Occasional blogging, mostly of the long-form variety.

Thursday, March 15, 2007

Beware the Ides of March!

(Cross-posted at The Blue Herald)


Caesar: Antonius!
Antony: Caesar.
Caesar: Let me have men about me that are fat;
Sleek-headed men and such as sleep o' nights.
Yond Cassius has a lean and hungry look;
He thinks too much: such men are dangerous.
Antony: Fear him not, Caesar, he's not dangerous;
He is a noble Roman, and well given.
Caesar: Would he were fatter!
— Julius Caesar, 1.2, 190-198, William Shakespeare

Bush’s men are both fat and still hungry. As corrupt as these men and women get, they are never satiated. But they’ve been choking these past few weeks. Our boy-emperor need not fear plots with daggers — but subpoenas are another matter.

Libby has been found guilty. The FBI’s abuse of the Patriot Act and their lies about their activities have been revealed. Alberto Gonzales has been laid bare as the fraud and liar he is. George W. Bush and Dick Cheney are testing the limits of how low an approval rating can go. And Karl Rove, who is still accusing the Democrats of playing dirty politics, is watching more and more of his dirty tricks being exposed.

The more we learn about the Bush administration, the worse they look. And hallelujah, Congress is scrutinizing them, and the general public is seeing more of the truth.

A year ago, this U.S. attorney scandal, a mere fraction of the wrongdoing perpetrated by this administration, would have been furious fodder for liberal blogs, but little probably would have been done. This time, the liberal blogs were right as usual — and the mainstream media actually listened. Is this a dream? Not that all the coverage is fantastic, but isn’t this widespread furor over obvious misdeeds, incompetence and villainy exactly what’s supposed to happen? Not that everything is going well, but isn’t this cause for hope?

Did the divine inspiration and brilliant instincts of George W. Bush warn him of this? Has Dick Cheney’s unerring judgment fled to an undisclosed location? Did Karl Rove see this in the entrails of a crony, or have his powers of prognostication left him?

In Shakespeare’s Julius Caesar, Marc Antony says:

The evil that men do lives after them;
The good is oft interrèd with their bones.

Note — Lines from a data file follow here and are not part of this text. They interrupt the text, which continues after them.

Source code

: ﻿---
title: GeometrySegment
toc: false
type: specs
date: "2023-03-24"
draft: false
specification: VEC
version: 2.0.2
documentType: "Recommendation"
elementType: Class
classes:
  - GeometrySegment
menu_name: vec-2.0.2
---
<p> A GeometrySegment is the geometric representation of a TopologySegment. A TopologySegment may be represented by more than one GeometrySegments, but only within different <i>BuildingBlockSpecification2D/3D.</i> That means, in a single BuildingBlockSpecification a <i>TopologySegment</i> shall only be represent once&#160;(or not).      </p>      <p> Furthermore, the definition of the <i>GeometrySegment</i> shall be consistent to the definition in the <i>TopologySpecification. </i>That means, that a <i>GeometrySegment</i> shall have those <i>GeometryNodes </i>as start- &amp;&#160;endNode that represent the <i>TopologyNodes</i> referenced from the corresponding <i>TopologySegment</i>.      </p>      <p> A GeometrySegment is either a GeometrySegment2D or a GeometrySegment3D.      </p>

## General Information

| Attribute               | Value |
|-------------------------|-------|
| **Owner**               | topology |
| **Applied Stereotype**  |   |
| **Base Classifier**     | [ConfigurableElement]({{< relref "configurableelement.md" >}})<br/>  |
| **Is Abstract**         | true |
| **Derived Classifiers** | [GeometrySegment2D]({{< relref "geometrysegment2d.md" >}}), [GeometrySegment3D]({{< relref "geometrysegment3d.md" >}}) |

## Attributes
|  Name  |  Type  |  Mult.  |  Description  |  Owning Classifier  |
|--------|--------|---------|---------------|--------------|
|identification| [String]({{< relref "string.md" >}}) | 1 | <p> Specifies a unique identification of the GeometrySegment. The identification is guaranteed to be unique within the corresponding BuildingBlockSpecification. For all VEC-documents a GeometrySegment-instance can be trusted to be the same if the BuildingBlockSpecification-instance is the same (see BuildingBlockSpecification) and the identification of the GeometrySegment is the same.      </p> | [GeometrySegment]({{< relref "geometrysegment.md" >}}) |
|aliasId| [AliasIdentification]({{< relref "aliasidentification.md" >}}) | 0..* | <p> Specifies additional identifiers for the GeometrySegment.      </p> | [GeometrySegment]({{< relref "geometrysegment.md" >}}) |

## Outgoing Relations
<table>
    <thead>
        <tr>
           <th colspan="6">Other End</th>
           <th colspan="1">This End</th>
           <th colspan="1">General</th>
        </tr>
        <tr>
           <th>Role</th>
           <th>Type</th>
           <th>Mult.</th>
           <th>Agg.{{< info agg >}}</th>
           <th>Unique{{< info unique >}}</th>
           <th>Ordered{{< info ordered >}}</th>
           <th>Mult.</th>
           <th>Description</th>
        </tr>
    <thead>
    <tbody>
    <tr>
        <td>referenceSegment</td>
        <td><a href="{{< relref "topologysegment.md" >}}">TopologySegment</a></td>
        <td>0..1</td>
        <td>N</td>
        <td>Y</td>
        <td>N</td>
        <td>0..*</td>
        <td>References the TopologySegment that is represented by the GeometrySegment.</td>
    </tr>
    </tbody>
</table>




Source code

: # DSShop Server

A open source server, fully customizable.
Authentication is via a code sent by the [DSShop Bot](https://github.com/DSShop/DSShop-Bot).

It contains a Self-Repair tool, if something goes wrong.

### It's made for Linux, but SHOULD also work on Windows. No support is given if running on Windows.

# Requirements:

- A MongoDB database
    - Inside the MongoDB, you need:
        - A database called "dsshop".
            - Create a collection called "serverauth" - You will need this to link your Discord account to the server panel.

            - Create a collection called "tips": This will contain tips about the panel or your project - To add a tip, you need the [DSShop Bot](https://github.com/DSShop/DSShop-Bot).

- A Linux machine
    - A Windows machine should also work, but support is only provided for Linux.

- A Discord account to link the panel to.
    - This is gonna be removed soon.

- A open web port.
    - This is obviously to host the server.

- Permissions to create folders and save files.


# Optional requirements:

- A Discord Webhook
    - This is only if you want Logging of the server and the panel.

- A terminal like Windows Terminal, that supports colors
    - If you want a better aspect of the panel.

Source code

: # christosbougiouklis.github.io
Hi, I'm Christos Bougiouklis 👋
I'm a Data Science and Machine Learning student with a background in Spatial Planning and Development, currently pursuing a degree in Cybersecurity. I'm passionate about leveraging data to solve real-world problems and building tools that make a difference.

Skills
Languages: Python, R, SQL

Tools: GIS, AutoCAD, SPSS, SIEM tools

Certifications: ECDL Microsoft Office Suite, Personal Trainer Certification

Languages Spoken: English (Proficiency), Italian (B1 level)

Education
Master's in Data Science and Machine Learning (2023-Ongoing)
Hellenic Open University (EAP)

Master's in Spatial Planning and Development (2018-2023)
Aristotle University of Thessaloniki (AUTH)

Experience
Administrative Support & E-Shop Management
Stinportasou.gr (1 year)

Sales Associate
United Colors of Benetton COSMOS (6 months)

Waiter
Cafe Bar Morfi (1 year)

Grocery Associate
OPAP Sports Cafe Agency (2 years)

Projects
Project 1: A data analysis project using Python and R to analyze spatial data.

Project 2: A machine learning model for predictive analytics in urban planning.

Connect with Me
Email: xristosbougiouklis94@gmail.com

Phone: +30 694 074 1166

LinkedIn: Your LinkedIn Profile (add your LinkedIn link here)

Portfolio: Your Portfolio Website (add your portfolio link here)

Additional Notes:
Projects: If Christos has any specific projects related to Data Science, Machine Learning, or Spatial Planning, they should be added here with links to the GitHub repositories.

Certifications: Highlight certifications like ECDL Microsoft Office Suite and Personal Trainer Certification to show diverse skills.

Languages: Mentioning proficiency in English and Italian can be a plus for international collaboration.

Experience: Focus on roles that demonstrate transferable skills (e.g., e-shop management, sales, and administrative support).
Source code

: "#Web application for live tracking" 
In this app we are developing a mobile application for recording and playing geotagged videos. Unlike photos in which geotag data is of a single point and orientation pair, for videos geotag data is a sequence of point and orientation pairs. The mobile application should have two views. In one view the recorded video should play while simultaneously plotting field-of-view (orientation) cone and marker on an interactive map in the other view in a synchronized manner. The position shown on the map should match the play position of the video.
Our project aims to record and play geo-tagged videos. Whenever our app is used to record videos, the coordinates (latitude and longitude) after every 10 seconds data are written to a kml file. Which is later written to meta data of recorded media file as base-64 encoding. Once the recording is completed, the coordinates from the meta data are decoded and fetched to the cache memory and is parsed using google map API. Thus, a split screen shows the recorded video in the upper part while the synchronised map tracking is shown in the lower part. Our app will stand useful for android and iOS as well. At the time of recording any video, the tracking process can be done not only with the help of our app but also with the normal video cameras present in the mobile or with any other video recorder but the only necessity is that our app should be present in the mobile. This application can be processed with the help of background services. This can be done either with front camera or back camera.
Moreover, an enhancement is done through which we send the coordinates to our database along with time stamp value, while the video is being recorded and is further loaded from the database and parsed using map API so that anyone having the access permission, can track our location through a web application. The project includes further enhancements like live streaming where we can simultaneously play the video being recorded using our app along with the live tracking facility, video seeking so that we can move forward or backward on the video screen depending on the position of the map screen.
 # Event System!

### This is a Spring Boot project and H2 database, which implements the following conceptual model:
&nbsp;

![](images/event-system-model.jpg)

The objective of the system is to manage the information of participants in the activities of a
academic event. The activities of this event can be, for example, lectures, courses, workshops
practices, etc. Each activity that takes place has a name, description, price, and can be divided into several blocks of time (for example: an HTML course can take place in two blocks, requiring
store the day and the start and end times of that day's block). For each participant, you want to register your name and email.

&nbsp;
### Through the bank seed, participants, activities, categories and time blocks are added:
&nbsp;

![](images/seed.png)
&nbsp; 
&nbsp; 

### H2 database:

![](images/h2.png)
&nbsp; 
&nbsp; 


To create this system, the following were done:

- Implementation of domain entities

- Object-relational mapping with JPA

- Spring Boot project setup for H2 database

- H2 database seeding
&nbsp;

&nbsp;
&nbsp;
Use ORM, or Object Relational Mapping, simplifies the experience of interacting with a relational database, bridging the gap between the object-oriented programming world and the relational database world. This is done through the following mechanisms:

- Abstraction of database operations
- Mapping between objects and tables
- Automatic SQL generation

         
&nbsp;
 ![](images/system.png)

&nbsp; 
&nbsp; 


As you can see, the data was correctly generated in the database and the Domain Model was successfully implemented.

The truth always comes out eventually. But there’s now real hope that some of the evil can be dug out while the culprits are still alive, or even while they’re still in office. Every lie exposed and misdeed challenged is a small victory. And the permanent discrediting of these knaves and scoundrels is a matter of national security. There is providence in the fall of an attorney general. (Or something like that.)

Happy Ides of March!

1 comment:

Faded said...

EXCELLENT!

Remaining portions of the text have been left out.